Mendo’s Carousel, written and directed by David Michael Maurer, is a technically accomplished family drama that develops strong emotion and feeling, particularly in the latter half. The film follows Liza (Otmara Marrero), who’s dad used to run a dry cleaning shop with Arthur (Edi Gathegi). But, since Liza’s father’s death, Arthur has been left to run the struggling business with little help and a strong resentment about past events. Liza, stuck between the confusion of her past and her responsibilities in the present, must decide who she will become and how she will act. The film deals effectively with intergenerational failure, selfishness, forgiveness and change. It is equally moving and entertaining.
Mendo’s Carousel is driven by its leading performances. Both Marrero and Gathegi superbly convey the grief of losing a relative, the stresses and strains of running a business, the exasperation of being let down repeatedly, and the confusion of learning to become an adult. Liza is loose and unreliable, perfectly matched by the stern and principled Arthur. There are moments when arguments can feel a little staged, but generally speaking the conflict is played out with depth and thoughtfulness. You can empathize with both situations, and that is what propels the film towards its conclusion.

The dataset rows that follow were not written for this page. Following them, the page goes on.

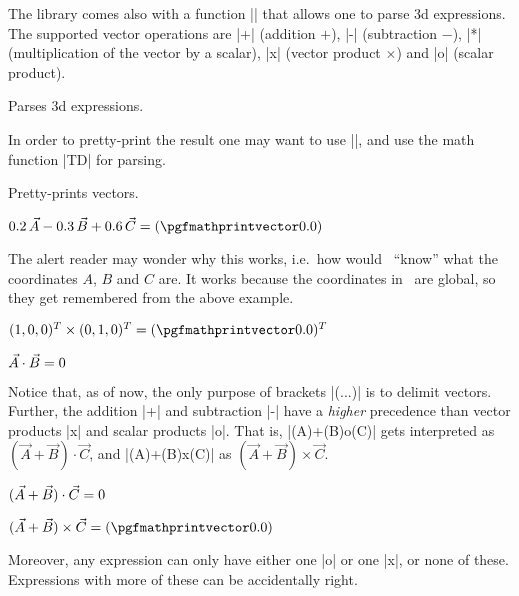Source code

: \documentclass[a4paper]{ltxdoc}
\begin{document}
The library comes also with a function |\pgfmathtdparse| that allows one to parse 3d
expressions. The supported vector operations are |+| (addition $+$), |-|
(subtraction $-$), |*| (multiplication of the vector by a scalar), |x|
(vector product $\times$) and |o| (scalar product).

\begin{command}{}
   Parses 3d expressions.
\end{command}


\begin{codeexample}[]
\pgfmathresult
\end{codeexample}

In order to pretty-print the result one may want to use |\pgfmathprintvector|,
and use the math function |TD| for parsing.

\begin{command}{\pgfmathprintvector{}}
   Pretty-prints vectors.
\end{command}

\begin{codeexample}[width=6.5cm]
%
$0.2\,\vec A-0.3\,\vec B+0.6\,\vec C
=(\pgfmathprintvector\pgfmathresult)$
\end{codeexample}

The alert reader may wonder why this works, i.e.\ how would \tikzname\ ``know''
what the coordinates $A$, $B$ and $C$ are. It works because the coordinates in
\tikzname\ are global, so they get remembered from the above example.

\begin{codeexample}[width=5.2cm]
%
$(1,0,0)^T\times(0,1,0)^T=
(\pgfmathprintvector\pgfmathresult)^T$
\end{codeexample}


\begin{codeexample}[width=5.2cm]
%
$\vec A\cdot \vec B=
\pgfmathprintnumber\pgfmathresult$
\end{codeexample}


Notice that, as of now, the only purpose of brackets |(...)| is to delimit
vectors. Further, the addition |+| and subtraction |-| have a \emph{higher}
precedence than vector products |x| and scalar products |o|. That is,
|(A)+(B)o(C)| gets interpreted as $(\vec A+\vec B)\cdot\vec C$, and
|(A)+(B)x(C)| as $(\vec A+\vec B)\times\vec C$.


\begin{codeexample}[width=5.2cm]
%
$(\vec A+\vec B)\cdot\vec C=
\pgfmathprintnumber\pgfmathresult$
\end{codeexample}

\begin{codeexample}[width=5.2cm]
%
$(\vec A+\vec B)\times\vec C=
(\pgfmathprintvector\pgfmathresult)$
\end{codeexample}

Moreover, any expression can only have either one |o| or one |x|, or none of
these. Expressions with more of these can be accidentally right.
\end{document}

The technical aspects of the film elevate the story further. Mendo’s Carousel is impeccably framed and lit, exposing the emotion of the characters and the turmoil bubbling underneath the surface. We are introduced to Liza under the cover of darkness and the cinematography (Gevorg Juguryan) forms an initial mystery and confusion that carries all the way through the rest of the film. Mendo’s Carousel does a great job of creating an immersive visual style that leads your attention towards the characters and their struggles.
The script doesn’t bite off more than it can chew, preferring for a single tightly focused theme, but it handles the subject matter well and gives space for learning and healing. The story centers family, the good and the bad parts, and the fear of following in the footsteps of your parents. As Liza faces a crisis of morality and responsibility, the film impressively navigates the pain of the past and the potential for change in the future. The theme is well constructed and the film obscures enough information to keep you interested, while giving you enough information to lead you to ask more questions.
Mendo’s Carousel is a sensitive and heartwarming film. It is a film about breaking, or overcoming, hereditary cycles. It combines strong technical elements and performances to encourage understanding and cooperation between people. The film challenges you to take responsibility in your own life, for past failings and current behaviors, and to work together to succeed in business. . . and in life.